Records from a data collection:
________________

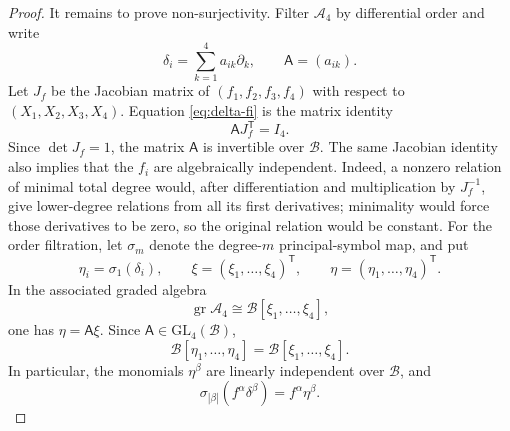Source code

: \documentclass[11pt]{article}
\newcommand{\Bcal}{\mathcal B}
\newcommand{\Weyl}{\mathcal A}
\newcommand{\gr}{\operatorname{gr}}
\theoremstyle{remark}
\begin{document}
\begin{proof}
It remains to prove non-surjectivity.  Filter \(\Weyl_4\) by differential
order and write
\begin{equation}\label{eq:delta-coefficient-matrix}
  \delta_i=\sum_{k=1}^4 a_{ik}\partial_k,
  \qquad
  \mathsf A=(a_{ik}).
\end{equation}
Let \(J_f\) be the Jacobian matrix of \((f_1,f_2,f_3,f_4)\) with respect to
\((X_1,X_2,X_3,X_4)\).  Equation \eqref{eq:delta-fi} is the matrix identity
\begin{equation}\label{eq:A-J-identity}
  \mathsf A J_f^{\mathsf T}=I_4.
\end{equation}
Since \(\det J_f=1\), the matrix \(\mathsf A\) is invertible over \(\Bcal\).
The same Jacobian identity also implies that the \(f_i\) are algebraically
independent.  Indeed, a nonzero relation of minimal total degree would, after
differentiation and multiplication by \(J_f^{-1}\), give lower-degree
relations from all its first derivatives; minimality would force those
derivatives to be zero, so the original relation would be constant.  For the
order filtration, let \(\sigma_m\) denote the degree-\(m\) principal-symbol map,
and put
\[
  \eta_i=\sigma_1(\delta_i),
  \qquad
  \xi=(\xi_1,\dots,\xi_4)^{\mathsf T},
  \qquad
  \eta=(\eta_1,\dots,\eta_4)^{\mathsf T}.
\]
In the associated graded algebra
\begin{equation}\label{eq:gr-Weyl}
  \gr\Weyl_4\cong\Bcal[\xi_1,\dots,\xi_4],
\end{equation}
one has \(\eta=\mathsf A\xi\).  Since \(\mathsf A\in\mathrm{GL}_4(\Bcal)\),
\[
  \Bcal[\eta_1,\dots,\eta_4]
  =\Bcal[\xi_1,\dots,\xi_4].
\]
In particular, the monomials \(\eta^\beta\) are linearly independent over
\(\Bcal\), and
\begin{equation}\label{eq:principal-symbol-monomial}
  \sigma_{|\beta|}\!\left(f^\alpha\delta^\beta\right)
  =f^\alpha\eta^\beta.
\end{equation}


\end{proof}
\end{document}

________________

# WHAT THE TASK REQUIRES:
Transcribe every entry above exactly. Omit all pictures.

# ANSWER BOX:
Source code

: \documentclass[11pt]{article}
\newcommand{\Bcal}{\mathcal B}
\newcommand{\Weyl}{\mathcal A}
\newcommand{\gr}{\operatorname{gr}}
\theoremstyle{remark}
\begin{document}
\begin{proof}
It remains to prove non-surjectivity.  Filter \(\Weyl_4\) by differential
order and write
\begin{equation}\label{eq:delta-coefficient-matrix}
  \delta_i=\sum_{k=1}^4 a_{ik}\partial_k,
  \qquad
  \mathsf A=(a_{ik}).
\end{equation}
Let \(J_f\) be the Jacobian matrix of \((f_1,f_2,f_3,f_4)\) with respect to
\((X_1,X_2,X_3,X_4)\).  Equation \eqref{eq:delta-fi} is the matrix identity
\begin{equation}\label{eq:A-J-identity}
  \mathsf A J_f^{\mathsf T}=I_4.
\end{equation}
Since \(\det J_f=1\), the matrix \(\mathsf A\) is invertible over \(\Bcal\).
The same Jacobian identity also implies that the \(f_i\) are algebraically
independent.  Indeed, a nonzero relation of minimal total degree would, after
differentiation and multiplication by \(J_f^{-1}\), give lower-degree
relations from all its first derivatives; minimality would force those
derivatives to be zero, so the original relation would be constant.  For the
order filtration, let \(\sigma_m\) denote the degree-\(m\) principal-symbol map,
and put
\[
  \eta_i=\sigma_1(\delta_i),
  \qquad
  \xi=(\xi_1,\dots,\xi_4)^{\mathsf T},
  \qquad
  \eta=(\eta_1,\dots,\eta_4)^{\mathsf T}.
\]
In the associated graded algebra
\begin{equation}\label{eq:gr-Weyl}
  \gr\Weyl_4\cong\Bcal[\xi_1,\dots,\xi_4],
\end{equation}
one has \(\eta=\mathsf A\xi\).  Since \(\mathsf A\in\mathrm{GL}_4(\Bcal)\),
\[
  \Bcal[\eta_1,\dots,\eta_4]
  =\Bcal[\xi_1,\dots,\xi_4].
\]
In particular, the monomials \(\eta^\beta\) are linearly independent over
\(\Bcal\), and
\begin{equation}\label{eq:principal-symbol-monomial}
  \sigma_{|\beta|}\!\left(f^\alpha\delta^\beta\right)
  =f^\alpha\eta^\beta.
\end{equation}


\end{proof}
\end{document}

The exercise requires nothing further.